(EXERCISE OBJECTIVE): Go to the line containing "There is a wider" in the records below and print it and every following line exactly, on through the line containing "automated intelligence, not", then stop.

(Stored data entries):
-*-*-

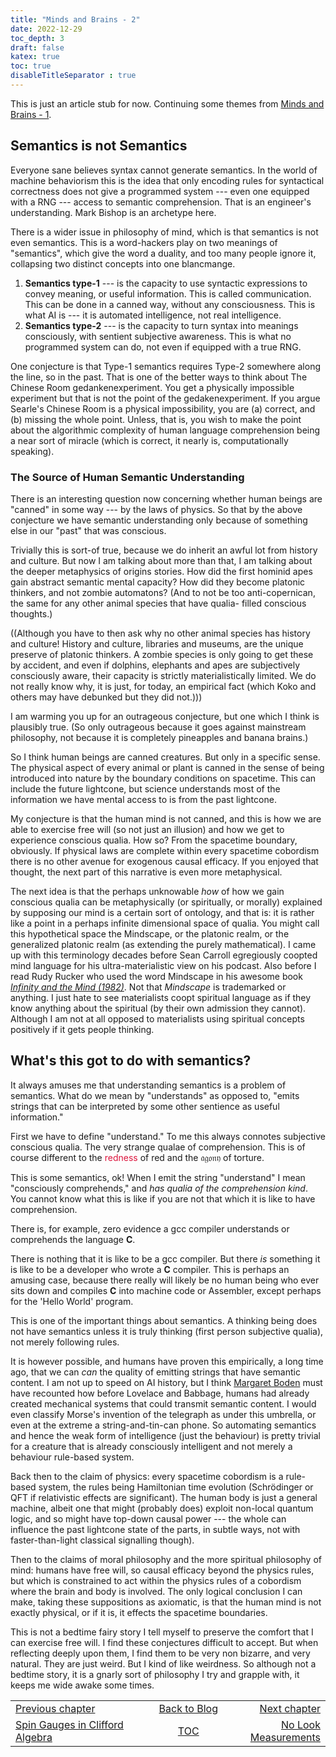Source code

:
 ```yaml
---
title: "Minds and Brains - 2"
date: 2022-12-29
toc_depth: 3
draft: false
katex: true
toc: true
disableTitleSeparator : true
---
```


This is just an article stub for now. Continuing some themes from [Minds and Brains - 1](../06_minds_brains).

## Semantics is not Semantics

Everyone sane believes syntax cannot generate semantics. In the world of machine 
behaviorism this is the idea that only encoding rules for syntactical correctness 
does not give a programmed system --- even one equipped with a RNG --- access to semantic 
comprehension. That is an engineer's understanding. Mark Bishop is an archetype here.

There is a wider issue in philosophy of mind, which is that semantics is not even 
semantics. This is a word-hackers play on two meanings of "semantics", which give the word a 
duality, and too many people ignore it, collapsing two distinct concepts into one 
blancmange.

1. **Semantics type-1** --- is the capacity to use syntactic expressions to convey 
meaning, or useful information. This is called communication. This can be done in a 
canned way, without any consciousness. This is what AI is --- it is 
automated intelligence, not real intelligence.
2. **Semantics type-2** --- is the capacity to turn syntax into meanings consciously, 
with sentient subjective awareness.  This is what no programmed system can do, not even if 
equipped with a true RNG.

One conjecture is that Type-1 semantics requires Type-2 somewhere along the line, 
so in the past. That is one of the better ways to think about 
The Chinese Room gedankenexperiment. You get a physically impossible experiment but 
that is not the point of the gedakenexperiment. If you argue Searle's Chinese Room is 
a physical impossibility, you are (a) correct, and (b) missing the whole point. 
Unless, that is, you wish to make the point about the algorithmic complexity of human 
language comprehension being a near sort of miracle (which is correct, it nearly is, 
computationally speaking).


### The Source of Human Semantic Understanding

There is an interesting question now concerning whether human beings are "canned" in 
some way --- by the laws of physics. So that by the above conjecture we have semantic 
understanding only because of something else in our "past" that was conscious.

Trivially this is sort-of true, because we do inherit an awful lot from history and 
culture. But now I am talking about more than that, I am talking about the deeper 
metaphysics of origins stories. How did the first hominid apes gain abstract semantic 
mental capacity? How did they become platonic thinkers, and not zombie automatons?
(And to not be too anti-copernican, the same for any other animal species that have qualia-
filled conscious thoughts.)

((Although you have to then ask why no other animal species has history and culture! 
History and culture, libraries and museums, are the unique preserve of platonic 
thinkers. A zombie species is only going to get these by accident, and even if 
dolphins, elephants and apes are subjectively consciously aware, their capacity is 
strictly materialistically limited. We do not really know why, it is just, for today, 
an empirical fact (which Koko and others may have debunked but they did not.)))

I am warming you up for an outrageous conjecture, but one which I think is plausibly true.
(So only outrageous because it goes against mainstream philosophy, not because it is 
completely pineapples and banana brains.)

So I think human beings are canned creatures. But only in a specific sense. The physical 
aspect of every animal or plant is canned in the sense of being introduced into 
nature by the boundary conditions on spacetime. This can include the future 
lightcone, but science understands most of the information we have mental access to 
is from the past lightcone.

My conjecture is that the human mind is not canned, and this is how we are able to 
exercise free will (so not just an illusion) and how we get to experience conscious 
qualia. How so? From the spacetime boundary, obviously. If physical laws are complete 
within every spacetime cobordism there is no other avenue for exogenous causal efficacy. 
If you enjoyed that thought, the next part of this narrative is even more 
metaphysical.

The next idea is that the perhaps unknowable *how* of how we gain conscious qualia 
can be metaphysically (or spiritually, or morally) explained by supposing our mind is 
a certain sort of ontology, and that is: it is rather like a point in a perhaps 
infinite dimensional space of qualia. You might call this hypothetical space the 
Mindscape, or the platonic realm, or the generalized platonic realm (as extending the 
purely mathematical). I came up with this terminology decades before Sean Carroll 
egregiously coopted mind language for his ultra-materialistic view on his podcast. 
Also before I read Rudy Rucker who used the word Mindscape in his awesome book 
*[Infinity and the Mind (1982)](http://www.rudyrucker.com/infinityandthemind/)*. 
Not that *Mindscape* is trademarked or anything. I just hate to see materialists coopt 
spiritual language as if they know anything about the spiritual (by their own admission 
they cannot). Although I am not at all opposed to materialists using spiritual concepts 
positively if it gets people thinking.


## What's this got to do with semantics?

It always amuses me that understanding semantics is a problem of semantics. 
What do we mean by "understands" as opposed to, "emits strings that can be 
interpreted by some other sentience as useful information."

First we have to define "understand." To me this always connotes subjective conscious 
qualia. The very strange qualae of comprehension. This is of course different to the 
<span style="color: crimson;">redness</span> of red and the $\mathfrak{agony}$ of torture.

This is some semantics, ok!  When I emit the string "understand" I mean "consciously 
comprehends," and *has qualia of the comprehension kind*. You cannot know what this 
is like if you are not that which it is like to have comprehension.

There is, for example, zero evidence a gcc compiler understands or comprehends the 
language **C**.

There is nothing that it is like to be a gcc compiler. But there *is* something it is 
like to be a developer who wrote a **C** compiler. This is perhaps an amusing case, 
because there really will likely be no human being who ever sits down and compiles **C** 
into machine code or Assembler, except perhaps for the 'Hello World' program.

This is one of the important things about semantics. A thinking being does not have 
semantics unless it is truly thinking (first person subjective qualia), not merely 
following rules.

It is however possible, and humans have proven this empirically, a long time ago, 
that we can *can* the quality of emitting strings that have semantic content. I am not 
up to speed on AI history, but I think 
[Margaret Boden](https://link.springer.com/article/10.1007/s11023-008-9091-9) must 
have recounted how before Lovelace and Babbage, humans had already created mechanical 
systems that could transmit semantic content. I would even classify Morse's invention 
of the telegraph as under this umbrella, or even at the extreme a string-and-tin-can 
phone. So automating semantics and hence the weak form of intelligence (just the 
behaviour) is pretty trivial for a creature that is already consciously intelligent 
and not merely a behaviour rule-based system.

Back then to the claim of physics: every spacetime cobordism is a rule-based system, 
the rules being Hamiltonian time evolution (Schrödinger or QFT if relativistic 
effects are significant). The human body is just a general machine, albeit one that 
might (probably does) exploit non-local quantum logic, and so might have top-down 
causal power --- the whole can influence the past lightcone state of the parts, in 
subtle ways, not with faster-than-light classical signalling though). 

Then to the claims of moral philosophy and the more spiritual philosophy of mind: 
humans have free will, so causal efficacy beyond the physics rules, but which is 
constrained to act within the physics rules of a cobordism where the brain and body 
is involved. The only logical conclusion I can make, taking these suppositions as 
axiomatic, is that the human mind is not exactly physical, or if it is, it effects 
the spacetime boundaries.

This is not a bedtime fairy story I tell myself to preserve the comfort that I can 
exercise free will. I find these conjectures difficult to accept. But when 
reflecting deeply upon them, I find them to be very non bizarre, and very natural. 
They are just weird. But I kind of like weirdness. So although not a bedtime story, 
it is a gnarly sort of philosophy I try and grapple with, it keeps me wide awake some 
times.


<table style="border-collapse: collapse; border=0;">
    <colgroup>
       <col span="1" style="width: 44%;">
       <col span="1" style="width: 25%;">
       <col span="1" style="width: 35%;">
    </colgroup>
<tr style="border: 1px solid color:#0f0f0f;">
<td style="border: 1px solid color:#0f0f0f;"><a href="../6_spin_gauge_GA">Previous chapter</a></td>
<td style="border: 1px solid color:#0f0f0f; text-align:center;"><a href="../">Back to Blog</a></td>
<td style="border: 1px solid color:#0f0f0f; text-align:right;"><a href="../09_no_look_measurements">Next chapter</a></td>
</tr>
<tr style="border: 1px solid color:#0f0f0f;">
<td style="border: 1px solid color:#0f0f0f;"><a href="../6_spin_gauge_GA">Spin Gauges in Clifford Algebra</a></td>
<td style="border: 1px solid color:#0f0f0f; text-align:center;"><a href="../">TOC</a></td>
<td style="border: 1px solid color:#0f0f0f; text-align:right;"><a href="..09_no_look_measurements">No Look Measurements</a></td>
</tr>
</table>

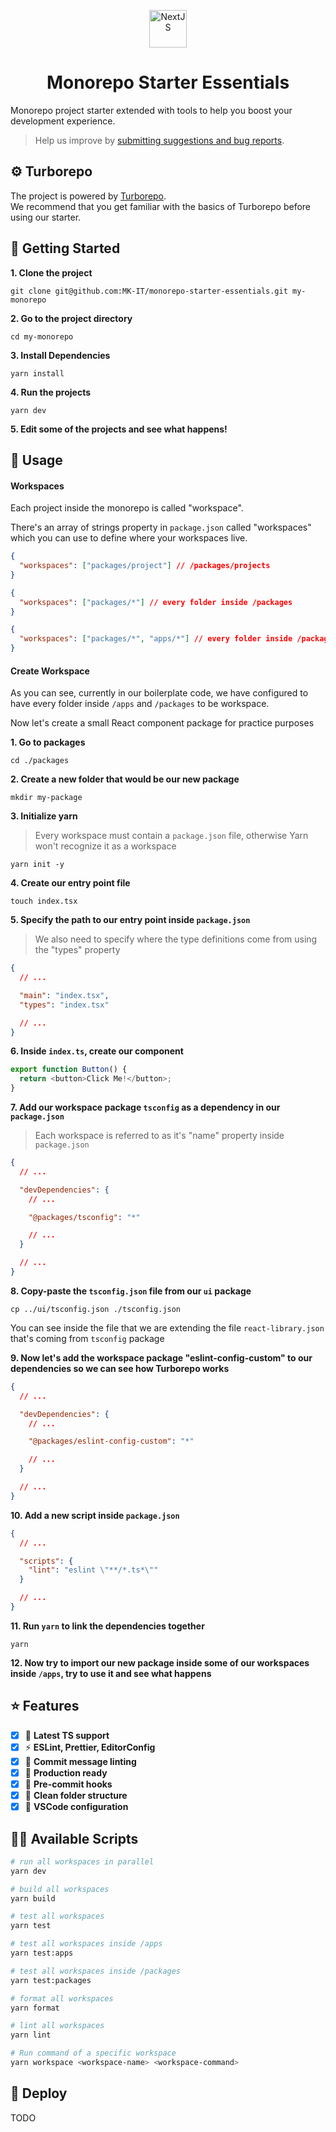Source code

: <p align="center">
  <a href="https://nextjs.org">
    <img alt="NextJS" src="https://camo.githubusercontent.com/92ec9eb7eeab7db4f5919e3205918918c42e6772562afb4112a2909c1aaaa875/68747470733a2f2f6173736574732e76657263656c2e636f6d2f696d6167652f75706c6f61642f76313630373535343338352f7265706f7369746f726965732f6e6578742d6a732f6e6578742d6c6f676f2e706e67" width="60" />
  </a>
</p>
<h1 align="center">
  Monorepo Starter Essentials
</h1>

Monorepo project starter extended with tools to help you boost your development experience.

> Help us improve by [submitting suggestions and bug reports](https://github.com/MK-IT/monorepo-starter-essentials/issues).

## ⚙ Turborepo

The project is powered by [Turborepo](https://turbo.build/repo).  
We recommend that you get familiar with the basics of Turborepo before using our starter.

## 🚀 Getting Started

**1. Clone the project**

```
git clone git@github.com:MK-IT/monorepo-starter-essentials.git my-monorepo
```

**2. Go to the project directory**

```
cd my-monorepo
```

**3. Install Dependencies**

```
yarn install
```

**4. Run the projects**

```
yarn dev
```

**5. Edit some of the projects and see what happens!**

## 🔨 Usage

#### Workspaces

Each project inside the monorepo is called "workspace".

There's an array of strings property in `package.json` called "workspaces" which you can use to define where your workspaces live.

```json
{
  "workspaces": ["packages/project"] // /packages/projects
}
```

```json
{
  "workspaces": ["packages/*"] // every folder inside /packages
}
```

```json
{
  "workspaces": ["packages/*", "apps/*"] // every folder inside /packages and /apps
}
```

#### Create Workspace

As you can see, currently in our boilerplate code, we have configured to have every folder inside `/apps` and `/packages` to be workspace.

Now let's create a small React component package for practice purposes

**1. Go to packages**

```
cd ./packages
```

**2. Create a new folder that would be our new package**

```
mkdir my-package
```

**3. Initialize yarn**

> Every workspace must contain a `package.json` file, otherwise Yarn won't recognize it as a workspace

```
yarn init -y
```

**4. Create our entry point file**

```
touch index.tsx
```

**5. Specify the path to our entry point inside `package.json`**

> We also need to specify where the type definitions come from using the "types" property

```json
{
  // ...

  "main": "index.tsx",
  "types": "index.tsx"

  // ...
}
```

**6. Inside `index.ts`, create our component**

```ts
export function Button() {
  return <button>Click Me!</button>;
}
```

**7. Add our workspace package `tsconfig` as a dependency in our `package.json`**

> Each workspace is referred to as it's "name" property inside `package.json`

```json
{
  // ...

  "devDependencies": {
    // ...

    "@packages/tsconfig": "*"

    // ...
  }

  // ...
}
```

**8. Copy-paste the `tsconfig.json` file from our `ui` package**

```
cp ../ui/tsconfig.json ./tsconfig.json
```

You can see inside the file that we are extending the file `react-library.json` that's coming from `tsconfig` package

**9. Now let's add the workspace package "eslint-config-custom" to our dependencies so we can see how Turborepo works**

```json
{
  // ...

  "devDependencies": {
    // ...

    "@packages/eslint-config-custom": "*"

    // ...
  }

  // ...
}
```

**10. Add a new script inside `package.json`**

```json
{
  // ...

  "scripts": {
    "lint": "eslint \"**/*.ts*\""
  }

  // ...
}
```

**11. Run `yarn` to link the dependencies together**

```
yarn
```

**12. Now try to import our new package inside some of our workspaces inside `/apps`, try to use it and see what happens**

## ⭐ Features

- [x] 💪 **Latest TS support**
- [x] ⚡️ **ESLint, Prettier, EditorConfig**
- [x] 🤝 **Commit message linting**
- [x] 🚀 **Production ready**
- [x] 🚦 **Pre-commit hooks**
- [x] 📂 **Clean folder structure**
- [x] 🐛 **VSCode configuration**

## 👷‍♂️ Available Scripts

```bash
# run all workspaces in parallel
yarn dev

# build all workspaces
yarn build

# test all workspaces
yarn test

# test all workspaces inside /apps
yarn test:apps

# test all workspaces inside /packages
yarn test:packages

# format all workspaces
yarn format

# lint all workspaces
yarn lint

# Run command of a specific workspace
yarn workspace <workspace-name> <workspace-command>
```

## 💫 Deploy

TODO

-*-*-

(FINISHED TASK):
There is a wider issue in philosophy of mind, which is that semantics is not even 
semantics. This is a word-hackers play on two meanings of "semantics", which give the word a 
duality, and too many people ignore it, collapsing two distinct concepts into one 
blancmange.

1. **Semantics type-1** --- is the capacity to use syntactic expressions to convey 
meaning, or useful information. This is called communication. This can be done in a 
canned way, without any consciousness. This is what AI is --- it is 
automated intelligence, not real intelligence.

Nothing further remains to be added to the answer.